Notice the values of ref_img and ref_mask beginning with asterisk (*). The asterisk (*) is important. These are the patterns with which output directory is searched to obtain structural image and associated MABS mask. The structural image is used to register to target space, in this case T1w or AXT2 space. Finally, the associated MABS mask is warped to target space.

Other important parameters are reg_method and mask_qc. reg_method takes a value of either rigid or SyN indicating the type of antsRegistration you would like to perform. On the other hand, since MABS mask was already quality checked, mask_qc is set to False. Notice the csvFile field that must be kept empty otherwise MABS masking procedure will be triggered.

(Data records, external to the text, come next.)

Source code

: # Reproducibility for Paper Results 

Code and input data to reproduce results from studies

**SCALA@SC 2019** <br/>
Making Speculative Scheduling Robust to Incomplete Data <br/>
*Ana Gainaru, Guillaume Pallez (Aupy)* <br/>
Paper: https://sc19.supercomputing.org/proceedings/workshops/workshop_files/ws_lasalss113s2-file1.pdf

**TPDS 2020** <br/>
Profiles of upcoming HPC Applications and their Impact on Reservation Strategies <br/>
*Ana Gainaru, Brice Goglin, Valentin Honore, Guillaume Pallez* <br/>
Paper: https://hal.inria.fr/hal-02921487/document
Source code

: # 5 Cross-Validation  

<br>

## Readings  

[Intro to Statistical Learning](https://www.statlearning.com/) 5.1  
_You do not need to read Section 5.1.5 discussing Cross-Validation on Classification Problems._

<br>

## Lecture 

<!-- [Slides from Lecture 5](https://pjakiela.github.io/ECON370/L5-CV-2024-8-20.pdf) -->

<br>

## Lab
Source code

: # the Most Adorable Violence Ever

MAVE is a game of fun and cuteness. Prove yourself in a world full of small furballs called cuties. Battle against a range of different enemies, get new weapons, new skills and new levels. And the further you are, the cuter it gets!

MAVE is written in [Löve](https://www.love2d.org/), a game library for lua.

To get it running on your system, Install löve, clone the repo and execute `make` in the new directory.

Putting them all together:

export LUIGI_CONFIG_PATH=/path/to/mask_warping_params.cfg

exec/ExecuteTask --task StructMask \
--bids-data-dir /data/pnl/DIAGNOSE_CTE_U01/rawdata -c 1001 --t1-template sub-*/ses-01/anat/*_T1w.nii.gz

NOTE Creating T1w and AXT2 masks separately is not required. They can be generated as part of Freesurfer and FslEddyEpi tasks respectively.

Run FreeSurfer

We use T1w and/or T2w images to perform FreeSurfer segmentation. T1w and/or T2w images are multiplied by their respective masks and passed through N4BiasFieldCorrection. This intermediate step does not require any user intervention. On the other hand, since the method for obtaining T1w masks is dependent upon T2w MABS masks, the latter have to be generated separately before running Freesurfer. The Freesurfer task will generate T1w masks to fulfill its requirement.

With T1w only

[DEFAULT]

## [StructMask] ##
mabs_mask_nproc: 8
fusion:
debug: False
reg_method: rigid
slicer_exec:


## [Freesurfer] ##
t1_csvFile:
t1_ref_img: *_desc-Xc_T2w.nii.gz
t1_ref_mask: *_desc-T2wXcMabsQc_mask.nii.gz
t1_mask_qc: False

freesurfer_nproc: 4
expert_file:
no_hires: True
no_skullstrip: True
subfields: True
fs_dirname: freesurfer

[StructMask]

[Freesurfer]

Notice the introduction of t1_ prefix preceding parameters defined for StructMask task itself. The purpose of this introduction would be clear in the following section. Run Freesurfer task as follows:

export LUIGI_CONFIG_PATH=/path/to/fs_with_t1.cfg

exec/ExecuteTask --task Freesurfer \
--bids-data-dir /data/pnl/DIAGNOSE_CTE_U01/rawdata -c 1001 --t1-template sub-*/ses-01/anat/*_T1w.nii.gz

With both T1w and T2w

[DEFAULT]

## [StructMask] ##
mabs_mask_nproc: 8
fusion:
debug: False
reg_method: rigid
slicer_exec:


## [Freesurfer] ##
t1_csvFile:
t1_ref_img: *_desc-Xc_T2w.nii.gz
t1_ref_mask: *_desc-T2wXcMabsQc_mask.nii.gz
t1_mask_qc: False

t2_csvFile: /path/to/trainingDataT2Masks.csv
t2_ref_img:
t2_ref_mask:
t2_mask_qc: True

freesurfer_nproc: 4
expert_file:
no_hires: True
no_skullstrip: True
subfields: True
fs_dirname: freesurfer

[StructMask]

[Freesurfer]

Now, let’s look at the purpose of using t1_ and t2_ prefix preceding parameters defined for StructMask task itself. T2w masks are product of MABS while T1w masks are product of warping. Having same values for StructMask task parameters would not allow this differentiation. Moreover, notice t1_mask_qc: False but t2_mask_qc: True, the latter telling the pipeline to look for T2w masks with Qc suffix in desc field.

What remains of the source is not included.